» Extracted information:
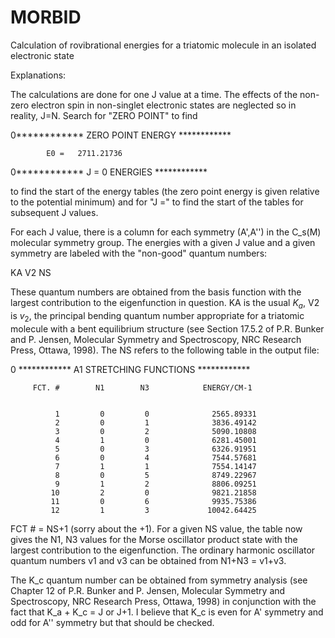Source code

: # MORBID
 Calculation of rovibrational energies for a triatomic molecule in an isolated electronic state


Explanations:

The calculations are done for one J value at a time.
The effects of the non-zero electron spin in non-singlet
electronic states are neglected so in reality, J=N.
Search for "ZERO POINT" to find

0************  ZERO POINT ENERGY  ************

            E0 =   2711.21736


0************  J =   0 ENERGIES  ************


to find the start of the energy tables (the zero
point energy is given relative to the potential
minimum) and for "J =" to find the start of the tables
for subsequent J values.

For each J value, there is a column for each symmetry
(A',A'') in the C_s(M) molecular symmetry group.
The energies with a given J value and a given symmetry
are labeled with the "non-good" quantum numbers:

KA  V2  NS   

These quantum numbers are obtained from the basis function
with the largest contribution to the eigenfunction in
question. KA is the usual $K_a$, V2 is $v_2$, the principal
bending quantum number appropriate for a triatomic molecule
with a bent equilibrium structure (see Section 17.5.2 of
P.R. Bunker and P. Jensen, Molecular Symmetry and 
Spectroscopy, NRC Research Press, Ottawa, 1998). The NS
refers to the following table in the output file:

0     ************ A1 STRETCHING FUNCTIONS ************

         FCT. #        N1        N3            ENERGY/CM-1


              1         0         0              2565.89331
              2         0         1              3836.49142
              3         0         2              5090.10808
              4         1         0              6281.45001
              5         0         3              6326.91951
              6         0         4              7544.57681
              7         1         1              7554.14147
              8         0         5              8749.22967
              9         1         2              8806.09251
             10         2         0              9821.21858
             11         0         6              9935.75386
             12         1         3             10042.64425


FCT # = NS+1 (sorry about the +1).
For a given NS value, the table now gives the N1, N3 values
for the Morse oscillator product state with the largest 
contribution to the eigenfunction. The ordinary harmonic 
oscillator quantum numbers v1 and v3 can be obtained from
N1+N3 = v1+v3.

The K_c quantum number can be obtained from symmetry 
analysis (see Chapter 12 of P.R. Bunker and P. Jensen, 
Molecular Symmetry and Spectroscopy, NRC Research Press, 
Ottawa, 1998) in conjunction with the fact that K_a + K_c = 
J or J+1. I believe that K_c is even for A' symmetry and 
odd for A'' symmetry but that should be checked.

» Assignment: Which lines above contain "from"? Show each of them.

» Answer to this exercise:
These quantum numbers are obtained from the basis function
oscillator quantum numbers v1 and v3 can be obtained from
The K_c quantum number can be obtained from symmetry 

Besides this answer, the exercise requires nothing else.